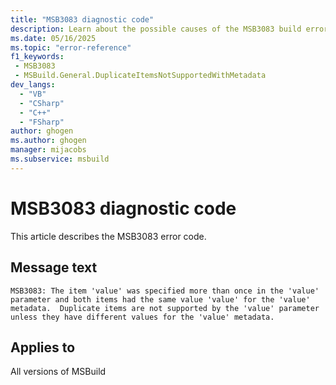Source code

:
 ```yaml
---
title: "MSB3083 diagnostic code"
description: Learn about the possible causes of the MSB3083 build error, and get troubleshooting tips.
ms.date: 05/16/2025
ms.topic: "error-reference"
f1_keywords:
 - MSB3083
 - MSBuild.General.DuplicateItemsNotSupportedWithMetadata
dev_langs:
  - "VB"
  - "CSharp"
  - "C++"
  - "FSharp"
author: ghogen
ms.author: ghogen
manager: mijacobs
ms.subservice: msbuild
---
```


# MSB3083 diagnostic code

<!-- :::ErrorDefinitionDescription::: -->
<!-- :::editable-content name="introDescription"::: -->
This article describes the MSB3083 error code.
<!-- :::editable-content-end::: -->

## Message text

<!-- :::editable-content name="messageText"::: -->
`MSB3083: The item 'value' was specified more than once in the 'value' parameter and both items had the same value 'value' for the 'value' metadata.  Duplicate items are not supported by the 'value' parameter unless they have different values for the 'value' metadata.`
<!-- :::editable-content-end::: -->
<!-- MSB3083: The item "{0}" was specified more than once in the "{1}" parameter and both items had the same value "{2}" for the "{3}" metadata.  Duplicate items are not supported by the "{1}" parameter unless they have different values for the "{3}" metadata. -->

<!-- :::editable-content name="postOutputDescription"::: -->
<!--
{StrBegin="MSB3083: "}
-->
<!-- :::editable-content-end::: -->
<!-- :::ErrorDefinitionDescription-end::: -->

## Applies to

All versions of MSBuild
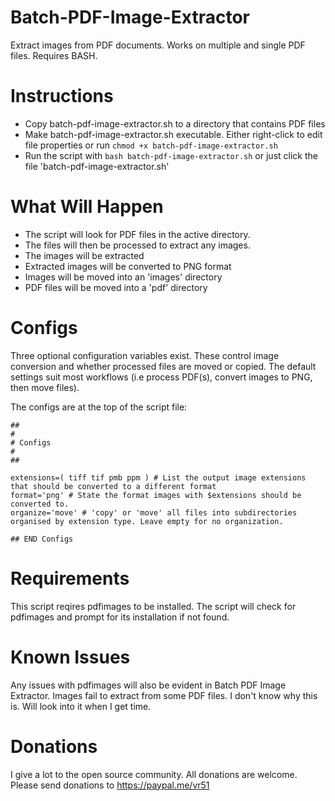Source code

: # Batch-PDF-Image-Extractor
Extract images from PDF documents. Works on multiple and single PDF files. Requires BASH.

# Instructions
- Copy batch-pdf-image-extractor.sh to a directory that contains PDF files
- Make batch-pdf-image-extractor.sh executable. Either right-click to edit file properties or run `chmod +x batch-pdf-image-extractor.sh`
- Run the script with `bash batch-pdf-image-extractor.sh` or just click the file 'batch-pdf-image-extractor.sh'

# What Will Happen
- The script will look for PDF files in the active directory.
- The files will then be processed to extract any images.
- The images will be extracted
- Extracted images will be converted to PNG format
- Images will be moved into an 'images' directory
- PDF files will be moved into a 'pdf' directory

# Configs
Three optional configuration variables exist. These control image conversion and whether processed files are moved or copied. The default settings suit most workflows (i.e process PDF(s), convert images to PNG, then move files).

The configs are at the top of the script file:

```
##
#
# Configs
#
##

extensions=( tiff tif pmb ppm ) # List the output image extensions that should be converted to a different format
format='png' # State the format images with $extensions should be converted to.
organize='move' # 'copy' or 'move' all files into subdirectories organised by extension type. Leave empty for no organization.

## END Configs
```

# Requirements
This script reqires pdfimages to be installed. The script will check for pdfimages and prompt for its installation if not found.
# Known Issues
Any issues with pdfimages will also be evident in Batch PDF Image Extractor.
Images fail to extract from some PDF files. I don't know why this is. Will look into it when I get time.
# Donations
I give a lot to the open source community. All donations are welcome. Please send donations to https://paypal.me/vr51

**WHAT IS NEEDED**.
Set down every record exactly as written, but drop the pictures.

**SOLVED PROBLEM**.
Source code

:
 ```yaml
---
title: "MSB3083 diagnostic code"
description: Learn about the possible causes of the MSB3083 build error, and get troubleshooting tips.
ms.date: 05/16/2025
ms.topic: "error-reference"
f1_keywords:
 - MSB3083
 - MSBuild.General.DuplicateItemsNotSupportedWithMetadata
dev_langs:
  - "VB"
  - "CSharp"
  - "C++"
  - "FSharp"
author: ghogen
ms.author: ghogen
manager: mijacobs
ms.subservice: msbuild
---
```


# MSB3083 diagnostic code

<!-- :::ErrorDefinitionDescription::: -->
<!-- :::editable-content name="introDescription"::: -->
This article describes the MSB3083 error code.
<!-- :::editable-content-end::: -->

## Message text

<!-- :::editable-content name="messageText"::: -->
`MSB3083: The item 'value' was specified more than once in the 'value' parameter and both items had the same value 'value' for the 'value' metadata.  Duplicate items are not supported by the 'value' parameter unless they have different values for the 'value' metadata.`
<!-- :::editable-content-end::: -->
<!-- MSB3083: The item "{0}" was specified more than once in the "{1}" parameter and both items had the same value "{2}" for the "{3}" metadata.  Duplicate items are not supported by the "{1}" parameter unless they have different values for the "{3}" metadata. -->

<!-- :::editable-content name="postOutputDescription"::: -->
<!--
{StrBegin="MSB3083: "}
-->
<!-- :::editable-content-end::: -->
<!-- :::ErrorDefinitionDescription-end::: -->

## Applies to

All versions of MSBuild
Source code

: # Batch-PDF-Image-Extractor
Extract images from PDF documents. Works on multiple and single PDF files. Requires BASH.

# Instructions
- Copy batch-pdf-image-extractor.sh to a directory that contains PDF files
- Make batch-pdf-image-extractor.sh executable. Either right-click to edit file properties or run `chmod +x batch-pdf-image-extractor.sh`
- Run the script with `bash batch-pdf-image-extractor.sh` or just click the file 'batch-pdf-image-extractor.sh'

# What Will Happen
- The script will look for PDF files in the active directory.
- The files will then be processed to extract any images.
- The images will be extracted
- Extracted images will be converted to PNG format
- Images will be moved into an 'images' directory
- PDF files will be moved into a 'pdf' directory

# Configs
Three optional configuration variables exist. These control image conversion and whether processed files are moved or copied. The default settings suit most workflows (i.e process PDF(s), convert images to PNG, then move files).

The configs are at the top of the script file:

```
##
#
# Configs
#
##

extensions=( tiff tif pmb ppm ) # List the output image extensions that should be converted to a different format
format='png' # State the format images with $extensions should be converted to.
organize='move' # 'copy' or 'move' all files into subdirectories organised by extension type. Leave empty for no organization.

## END Configs
```

# Requirements
This script reqires pdfimages to be installed. The script will check for pdfimages and prompt for its installation if not found.
# Known Issues
Any issues with pdfimages will also be evident in Batch PDF Image Extractor.
Images fail to extract from some PDF files. I don't know why this is. Will look into it when I get time.
# Donations
I give a lot to the open source community. All donations are welcome. Please send donations to https://paypal.me/vr51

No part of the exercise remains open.